Project 2: Barrier Synchronization
Goal
The goal of this assignment is to introduce OpenMP, MPI, and barrier
synchronization concepts. You will implement several barriers using OpenMP and
MPI, and synchronize between multiple threads and machines. You may work in
groups of 2, and will document the individual contributions of each team member
in your project write-up.
General Information
- Read this assignment carefully, in its entirety, before you
start coding - it may save you a lot of time later!
- You should use a RHEL machine, but may use any such machine where you have
access to Open MP and MPI.
- Use the reference pointers below to find concrete technical information
(e.g., OpenMP and MPI tutorials and examples).
- If you have any questions, ASK! Use the newsgroup for broad questions.
(And if you see a question in the newsgroup and you know the answer -- post
it!)
Resources
Relevant reading with barrier implementation and testing:
- Umakishore Ramachandran, Gautam Shah, S. Ravikumar, and Jeyakumar
Muthukumarasamy. "Scalability Study of the
KSR-1", Parallel Supercomputing, Vol 22, 1996, 739-759.
- Mellor-Crummey, J. M. and Scott, M., "Algorithms for Scalable Synchronization on
Shared-Memory Multiprocessors ", ACM Transactions on Computer
Systems, Feb. 1991.
Usage
Compilers:
- You will need to use Red Hat Enterprise Linux (RHEL) systems for this
assignment. These instructions are specific to RHEL and will not work
completely for Red Hat 9 systems. Also, Intel's icc is for Linux and we don't
have mpich built for Solaris. Cluster machines, such as the cities and states
clusters, as well as CoC remote access machines, such as helsinki and salo are
all RHEL.
- OpenMP allows communication between processors on a multiprocessor system.
For OpenMP compilation, you should use the icc (/usr/local/bin/icc) compiler.
The most useful option for this project is -openmp. Man pages accessible by
"man -M /usr/local/intel/cce/9.0/man icc".
- MPI allows communication between different nodes in a distributed system.
For MPI compilation, see instructions on MPI introduction page.

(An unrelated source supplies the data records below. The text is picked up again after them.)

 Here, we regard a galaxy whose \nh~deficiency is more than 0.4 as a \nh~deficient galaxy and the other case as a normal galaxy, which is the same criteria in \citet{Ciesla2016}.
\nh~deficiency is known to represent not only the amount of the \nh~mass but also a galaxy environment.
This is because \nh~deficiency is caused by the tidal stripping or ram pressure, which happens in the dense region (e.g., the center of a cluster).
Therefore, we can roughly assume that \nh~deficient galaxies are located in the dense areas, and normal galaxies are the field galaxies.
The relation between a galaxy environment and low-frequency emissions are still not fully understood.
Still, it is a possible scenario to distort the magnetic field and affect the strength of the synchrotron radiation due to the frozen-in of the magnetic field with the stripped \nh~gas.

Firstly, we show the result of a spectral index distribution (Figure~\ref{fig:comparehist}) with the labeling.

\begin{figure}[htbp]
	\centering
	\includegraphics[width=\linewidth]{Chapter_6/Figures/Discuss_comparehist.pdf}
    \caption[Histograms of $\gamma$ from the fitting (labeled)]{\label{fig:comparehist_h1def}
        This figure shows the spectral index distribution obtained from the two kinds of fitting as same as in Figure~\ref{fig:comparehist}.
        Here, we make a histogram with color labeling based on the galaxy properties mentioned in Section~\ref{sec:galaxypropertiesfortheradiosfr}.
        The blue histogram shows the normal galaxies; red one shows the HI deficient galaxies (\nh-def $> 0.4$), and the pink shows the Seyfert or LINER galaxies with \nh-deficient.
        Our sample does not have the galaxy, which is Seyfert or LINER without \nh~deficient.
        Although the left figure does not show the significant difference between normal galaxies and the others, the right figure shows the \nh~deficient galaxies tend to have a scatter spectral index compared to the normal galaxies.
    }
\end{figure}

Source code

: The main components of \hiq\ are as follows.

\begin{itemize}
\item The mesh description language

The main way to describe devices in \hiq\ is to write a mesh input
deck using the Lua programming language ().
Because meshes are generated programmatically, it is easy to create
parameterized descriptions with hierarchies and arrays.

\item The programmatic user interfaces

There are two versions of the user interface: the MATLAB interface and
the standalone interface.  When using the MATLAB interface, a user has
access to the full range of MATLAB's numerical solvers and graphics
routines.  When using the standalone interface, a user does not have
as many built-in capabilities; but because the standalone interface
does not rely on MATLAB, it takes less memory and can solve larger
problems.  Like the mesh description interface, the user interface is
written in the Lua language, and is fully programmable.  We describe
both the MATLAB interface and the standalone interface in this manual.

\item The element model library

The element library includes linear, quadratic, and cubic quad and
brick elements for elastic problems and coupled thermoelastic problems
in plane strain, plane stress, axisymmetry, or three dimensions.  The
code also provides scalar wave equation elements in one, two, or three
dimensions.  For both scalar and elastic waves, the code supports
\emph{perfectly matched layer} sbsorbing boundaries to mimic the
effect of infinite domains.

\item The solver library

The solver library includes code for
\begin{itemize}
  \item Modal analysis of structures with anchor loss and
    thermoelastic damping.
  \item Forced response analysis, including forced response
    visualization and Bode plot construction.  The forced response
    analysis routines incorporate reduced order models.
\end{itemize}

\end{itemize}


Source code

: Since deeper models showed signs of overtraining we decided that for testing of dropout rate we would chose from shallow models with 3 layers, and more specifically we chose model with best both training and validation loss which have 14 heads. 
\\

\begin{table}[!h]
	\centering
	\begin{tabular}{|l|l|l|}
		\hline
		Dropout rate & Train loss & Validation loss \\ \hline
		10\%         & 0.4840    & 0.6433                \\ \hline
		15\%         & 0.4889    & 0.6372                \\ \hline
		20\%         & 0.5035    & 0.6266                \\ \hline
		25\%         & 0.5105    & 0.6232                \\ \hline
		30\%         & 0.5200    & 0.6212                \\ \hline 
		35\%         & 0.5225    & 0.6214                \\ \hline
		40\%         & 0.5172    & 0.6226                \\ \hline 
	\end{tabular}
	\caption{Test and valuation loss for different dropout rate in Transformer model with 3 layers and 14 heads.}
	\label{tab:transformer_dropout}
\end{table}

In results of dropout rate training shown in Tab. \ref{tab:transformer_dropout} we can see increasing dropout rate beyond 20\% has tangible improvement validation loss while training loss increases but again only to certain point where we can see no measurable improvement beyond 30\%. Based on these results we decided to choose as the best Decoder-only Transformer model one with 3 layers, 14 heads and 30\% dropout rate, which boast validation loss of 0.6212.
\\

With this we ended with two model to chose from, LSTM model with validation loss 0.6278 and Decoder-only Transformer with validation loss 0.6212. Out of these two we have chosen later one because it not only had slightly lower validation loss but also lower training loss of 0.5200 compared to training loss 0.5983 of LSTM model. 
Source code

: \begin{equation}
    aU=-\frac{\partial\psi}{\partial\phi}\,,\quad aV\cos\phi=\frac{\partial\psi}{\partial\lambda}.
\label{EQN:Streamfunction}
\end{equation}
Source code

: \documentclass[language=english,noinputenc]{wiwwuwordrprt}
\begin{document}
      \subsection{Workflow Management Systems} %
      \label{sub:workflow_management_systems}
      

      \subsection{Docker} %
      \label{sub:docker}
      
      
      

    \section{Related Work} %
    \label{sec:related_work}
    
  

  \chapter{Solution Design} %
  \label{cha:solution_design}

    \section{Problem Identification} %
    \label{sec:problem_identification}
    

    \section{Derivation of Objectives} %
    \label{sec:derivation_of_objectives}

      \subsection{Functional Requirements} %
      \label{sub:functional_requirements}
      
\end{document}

Use the
script "mpicc" found in
/net/hc280/class/cs6210/materials/mpich-1.2.7-rhel4-gcc.
- Here is a sample Makefile.
- Use the MPI compiler in following directory:/net/hp48/nova/TA_Resources/MPICH/mpich-1.2.7
to compile the code, execute mpicc code.c and to run it use mpirun -machinename [machineNameFile] -np [numbeOFProcessors] here the machineNameFile is a file containing the list of files
and the number of processors refer to the processors you need use. Please check with some example codes before starting up, it helps a lot (atleast it worked for me!). Good luck.
MPI Specifics:
- MPI requires a mechanism for launching processes on remote machines.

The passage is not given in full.